RubricEM is a reinforcement learning framework that trains AI research agents—systems that plan, search, evaluate evidence, and write long-form reports—by treating rubrics as the shared interface for policy execution, judge feedback, and agent memory. The authors argue that research tasks push RL beyond verifiable rewards: outputs lack ground-truth answers, trajectories span many tool-augmented decisions, and standard post-training offers little mechanism for turning past attempts into reusable experience. The resulting 8-billion-parameter model, RubricEM-8B, achieves strong performance across four long-form research benchmarks.

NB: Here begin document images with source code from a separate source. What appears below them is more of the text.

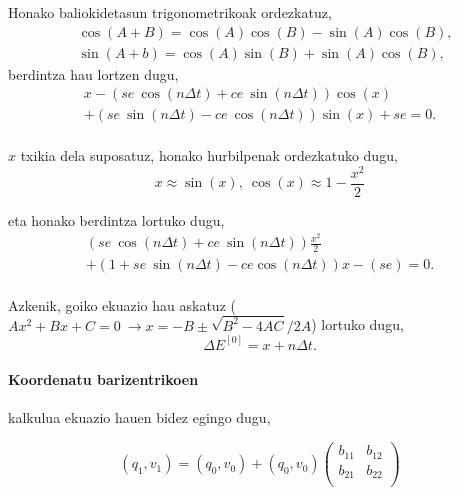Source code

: Honako baliokidetasun trigonometrikoak ordezkatuz,
\begin{align*}
& \cos(A+B) =\cos(A)\cos(B)-\sin(A)\cos(B),\\
& \sin(A+b) =\cos(A)\sin(B)+\sin(A)\cos(B),
\end{align*}
berdintza hau lortzen dugu,
\begin{multline*}
x- (se \ \cos(n \Delta t)+ ce \ \sin(n \Delta t)) \cos(x) \\
    + (se \ \sin(n \Delta t)-ce \ \cos(n \Delta t)) \sin(x)+se =0.
\end{multline*}

\paragraph*{}$x$ txikia dela suposatuz, honako hurbilpenak ordezkatuko dugu,
\begin{equation*}
x \approx \sin(x), \ \cos(x) \approx 1- \frac{x^2}{2}
\end{equation*}

eta honako berdintza lortuko dugu,
\begin{multline*}
(se \ \cos(n \Delta t)+ce \ \sin(n \Delta t)) \frac{x^2}{2} \\
+ (1+se \ \sin(n \Delta t)-ce \cos(n \Delta t))x-(se )=0.
\end{multline*}

\paragraph*{} Azkenik, goiko ekuazio hau askatuz ($Ax^2+Bx+C=0 \ \rightarrow x={-B\pm \sqrt{B^2-4AC}}/{2A}$) lortuko dugu,
\begin{equation*}
\Delta E^{[0]}=x+n\Delta t.
\end{equation*}

\paragraph*{Koordenatu barizentrikoen} kalkulua ekuazio hauen bidez egingo dugu,

\begin{equation*}
(q_1,v_1)=(q_0,v_0)+ (q_0,v_0) \left(\begin{array}{cc}
                                       b_{11} & b_{12} \\
                                       b_{21} & b_{22} \\
                                \end{array}\right)
\end{equation*}


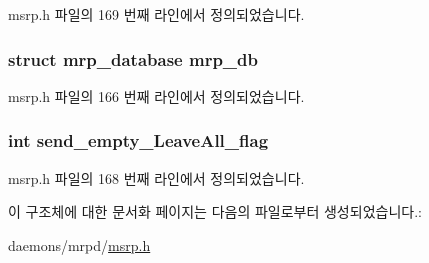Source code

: msrp.\+h 파일의 169 번째 라인에서 정의되었습니다.

\subsubsection[{\texorpdfstring{mrp\+\_\+db}{mrp_db}}]{\setlength{\rightskip}{0pt plus 5cm}struct {\bf mrp\+\_\+database} mrp\+\_\+db}\hypertarget{structmsrp__database_a7e08db3b85c932325ce3a3605a09ab0c}{}\label{structmsrp__database_a7e08db3b85c932325ce3a3605a09ab0c}


msrp.\+h 파일의 166 번째 라인에서 정의되었습니다.

\subsubsection[{\texorpdfstring{send\+\_\+empty\+\_\+\+Leave\+All\+\_\+flag}{send_empty_LeaveAll_flag}}]{\setlength{\rightskip}{0pt plus 5cm}int send\+\_\+empty\+\_\+\+Leave\+All\+\_\+flag}\hypertarget{structmsrp__database_a5c551b6ff3976e96ec18e69b0706a532}{}\label{structmsrp__database_a5c551b6ff3976e96ec18e69b0706a532}


msrp.\+h 파일의 168 번째 라인에서 정의되었습니다.



이 구조체에 대한 문서화 페이지는 다음의 파일로부터 생성되었습니다.\+:\begin{DoxyCompactItemize}
\item 
daemons/mrpd/\hyperlink{msrp_8h}{msrp.\+h}\end{DoxyCompactItemize}
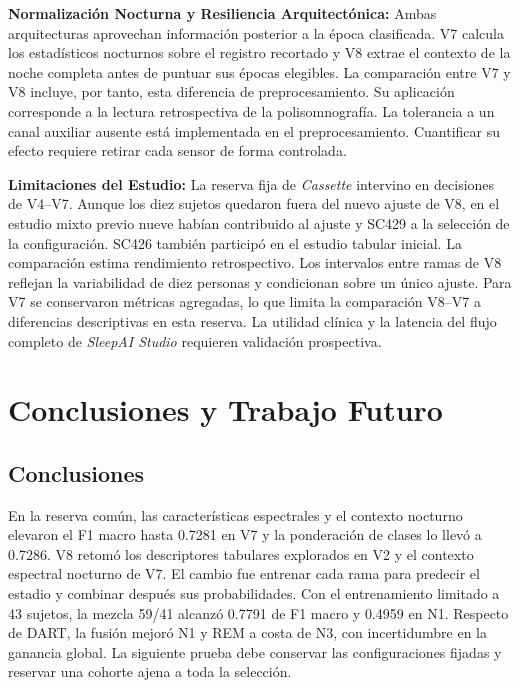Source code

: \documentclass[conference]{IEEEtran}
\begin{document}
\textbf{Normalización Nocturna y Resiliencia Arquitectónica:}
Ambas arquitecturas aprovechan información posterior a la época clasificada. V7 calcula los estadísticos nocturnos sobre el registro recortado y V8 extrae el contexto de la noche completa antes de puntuar sus épocas elegibles. La comparación entre V7 y V8 incluye, por tanto, esta diferencia de preprocesamiento. Su aplicación corresponde a la lectura retrospectiva de la polisomnografía. La tolerancia a un canal auxiliar ausente está implementada en el preprocesamiento. Cuantificar su efecto requiere retirar cada sensor de forma controlada.

\textbf{Limitaciones del Estudio:}
La reserva fija de \textit{Cassette} intervino en decisiones de V4--V7. Aunque los diez sujetos quedaron fuera del nuevo ajuste de V8, en el estudio mixto previo nueve habían contribuido al ajuste y SC429 a la selección de la configuración. SC426 también participó en el estudio tabular inicial. La comparación estima rendimiento retrospectivo. Los intervalos entre ramas de V8 reflejan la variabilidad de diez personas y condicionan sobre un único ajuste. Para V7 se conservaron métricas agregadas, lo que limita la comparación V8--V7 a diferencias descriptivas en esta reserva. La utilidad clínica y la latencia del flujo completo de \textit{SleepAI Studio} requieren validación prospectiva.

\section{Conclusiones y Trabajo Futuro}
\subsection{Conclusiones}
En la reserva común, las características espectrales y el contexto nocturno elevaron el F1 macro hasta 0.7281 en V7 y la ponderación de clases lo llevó a 0.7286. V8 retomó los descriptores tabulares explorados en V2 y el contexto espectral nocturno de V7. El cambio fue entrenar cada rama para predecir el estadio y combinar después sus probabilidades. Con el entrenamiento limitado a 43 sujetos, la mezcla 59/41 alcanzó 0.7791 de F1 macro y 0.4959 en N1. Respecto de DART, la fusión mejoró N1 y REM a costa de N3, con incertidumbre en la ganancia global. La siguiente prueba debe conservar las configuraciones fijadas y reservar una cohorte ajena a toda la selección.
\end{document}
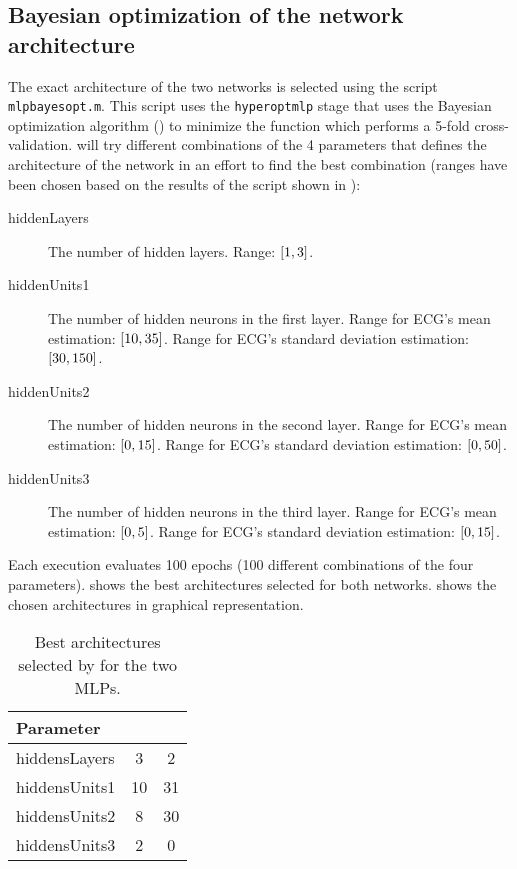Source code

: 

\subsection{Bayesian optimization of the network
architecture}\label{subsec:mlpbayesopt}

The exact architecture of the two networks is selected using the script
\texttt{mlpbayesopt.m}. This script uses the \texttt{hyperoptmlp} stage that
uses the Bayesian optimization algorithm () to minimize the
 function which performs a 5-fold cross-validation.
 will try different combinations of the 4 parameters that
defines the architecture of the network in an effort to find the best
combination (ranges have been chosen based on the results of the
 script shown in ):
\begin{description}
\item[hiddenLayers] The number of hidden layers. Range:
	\(\interval{1}{3}\).
\item[hiddenUnits1] The number of hidden neurons in the first layer. Range for
	ECG's mean estimation: \(\interval{10}{35}\). Range for ECG's standard
	deviation estimation: \(\interval{30}{150}\).
\item[hiddenUnits2] The number of hidden neurons in the second layer. Range for
	ECG's mean estimation: \(\interval{0}{15}\). Range for ECG's standard
	deviation estimation: \(\interval{0}{50}\).
\item[hiddenUnits3] The number of hidden neurons in the third layer. Range for
	ECG's mean estimation: \(\interval{0}{5}\). Range for ECG's standard
	deviation estimation: \(\interval{0}{15}\).
\end{description}

Each  execution evaluates 100 epochs (100 different combinations
of the four parameters).  shows the best
architectures selected for both networks.  shows the
chosen architectures in graphical representation.

\begin{table}[hbtp]
	\centering
	\begin{tabular}{|l|c|c|}
		\toprule
		Parameter & \standout{ECG mean} & \standout{ECG stddev} \\
		\midrule
		hiddensLayers & 3 & 2 \\
		hiddensUnits1 & 10 & 31 \\
		hiddensUnits2 & 8 & 30 \\
		hiddensUnits3 & 2 & 0 \\
		\bottomrule
	\end{tabular}
	\caption{Best architectures selected by  for the two
	MLPs.}\label{table:mlpbayesopt}
\end{table}

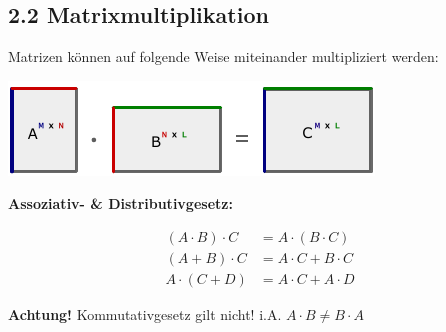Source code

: \subsection{2.2 Matrixmultiplikation}{
\vskip1pt
Matrizen können auf folgende Weise miteinander multipliziert werden:

\begin{center}
\end{center}

\vspace{-2mm}

\begin{center}
\includegraphics[width = 0.95 \columnwidth]{2_Matrizen/Matrixmultiplikation.pdf}
\end{center}



\textbf{Assoziativ- \& Distributivgesetz:}

\vspace{-6mm}
\begin{center}
\parskip3pt
\begin{align}
(A\cdot B) \cdot C &= A \cdot (B \cdot C) \nonumber \\
(A + B) \cdot C &= A \cdot C + B \cdot C \nonumber \\
A \cdot (C + D) &= A \cdot C + A \cdot D \nonumber
 \end{align}
\end{center}
\textbf{Achtung!} Kommutativgesetz gilt nicht! i.A. $A\cdot B \neq B \cdot A$
}
\WhiteSpace
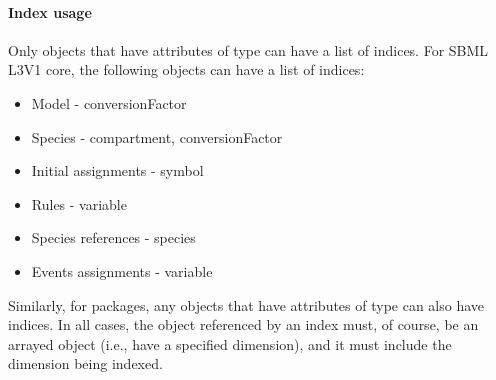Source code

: \paragraph{Index usage}

Only objects that have attributes of  type can have a list of indices.  For SBML L3V1 core, the following objects can have a list of indices:
\begin{itemize}
\item Model - conversionFactor
\item Species - compartment, conversionFactor
\item Initial assignments - symbol
\item Rules - variable
\item Species references - species
\item Events assignments - variable
\end{itemize}
Similarly, for packages, any objects that have attributes of  type can also have indices.
In all cases, the object referenced by an index must, of course, be an arrayed object (i.e., have a specified dimension), and it must include the dimension being indexed.

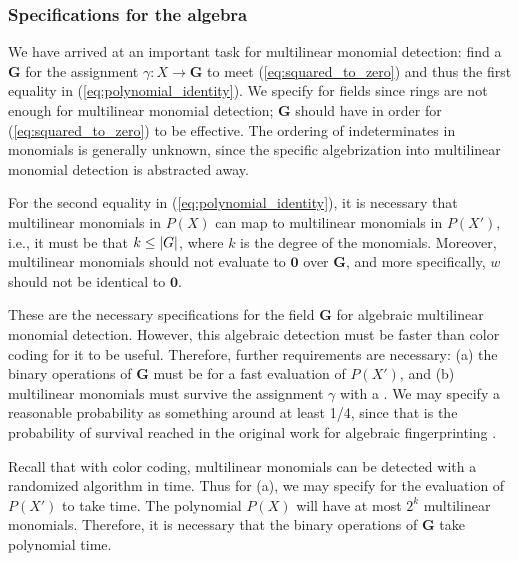 \subsubsection{Specifications for the algebra}
\label{sect:algebra_specs}

We have arrived at an important task for multilinear monomial detection: 
find a  $\mathbf{G}$ for 
the assignment $\gamma \colon X \to \mathbf{G}$ to meet 
(\ref{eq:squared_to_zero}) and thus the first equality in (\ref{eq:polynomial_identity}). 
We specify for fields since rings are not enough for multilinear monomial detection; 
$\mathbf{G}$ should have
 in order for (\ref{eq:squared_to_zero}) 
to be effective. The ordering of indeterminates in monomials is generally unknown, 
since the specific algebrization into multilinear monomial detection 
is abstracted away. %

For the second equality in (\ref{eq:polynomial_identity}), it is necessary that multilinear 
monomials in $P(X)$ can map to multilinear monomials in $P(X')$, i.e., it must
be that 
$k \leq {\left\vert G\right\vert}$, where $k$ is the degree of the monomials. 
Moreover, multilinear monomials 
should not evaluate to $\mathbf{0}$ over $\mathbf{G}$, and more specifically, 
$w$ should not be identical to $\mathbf{0}$.

These are the necessary specifications for the field $\mathbf{G}$ for algebraic multilinear monomial detection. 
However, this algebraic detection must be faster than color coding for it to be useful. 
Therefore, further requirements are necessary: (a) the binary operations of $\mathbf{G}$ 
must be
for a fast evaluation of $P(X')$, and (b) multilinear monomials must 
survive the assignment $\gamma$ with a
. 
We may specify a reasonable probability as something around at least 1/4, since that is 
the probability of survival reached in the original work for algebraic fingerprinting \cite{Koutis08}.

Recall that with color coding, multilinear monomials can be detected with a 
randomized algorithm in  time. Thus for (a), we may specify for 
the evaluation of $P(X')$ to take  time. The polynomial $P(X)$ 
will have at most $2^k$ multilinear monomials. Therefore, 
it is necessary that the binary operations 
of $\mathbf{G}$ take polynomial time.

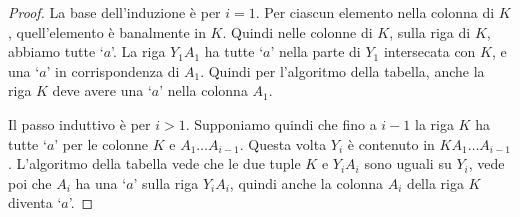 \begin{proof}
La base dell'induzione \`e per $i = 1$. Per ciascun elemento nella colonna di $K$, quell'elemento \`e banalmente in $K$. Quindi nelle colonne di $K$, sulla riga di $K$, abbiamo tutte `$a$'. La riga $Y_1 A_1$ ha tutte `$a$' nella parte di $Y_1$ intersecata con $K$, e una `$a$' in corrispondenza di $A_1$. Quindi per l'algoritmo della tabella, anche la riga $K$ deve avere una `$a$' nella colonna $A_1$.

Il passo induttivo \`e per $i > 1$. Supponiamo quindi che fino a $i-1$ la riga $K$ ha tutte `$a$' per le colonne $K$ e $A_1 \dots A_{i - 1}$. Questa volta $Y_i$ \`e contenuto in $K A_1 \dots A_{i-1}$. L'algoritmo della tabella vede che le due tuple $K$ e $Y_i A_i$ sono uguali su $Y_i$, vede poi che $A_i$ ha una `$a$' sulla riga $Y_i A_i$, quindi anche la colonna $A_i$ della riga $K$ diventa `$a$'.
\end{proof}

The framework makes research trajectories stage-aware by conditioning planning, evidence gathering, review, and synthesis on self-generated rubrics. It then assigns credit with Stage-Structured GRPO, which uses stagewise rubric judgments to provide denser semantic feedback for long-horizon optimization. In parallel, RubricEM trains a shared-backbone reflection meta-policy that distills judged trajectories into reusable rubric-grounded guidance for future attempts.
Benchmark results
RubricEM-8B outperforms comparable open models and approaches proprietary deep-research systems on four long-form research benchmarks. The paper includes thorough analyses of the key ingredients that drive performance. Authors Gaotang Li, Bhavana Dalvi Mishra, Zifeng Wang, Jun Yan, Yanfei Chen, and Chun-Liang Li detail the stagewise decomposition and reflection mechanisms that enable the model to convert past attempts into reusable guidance for future research tasks.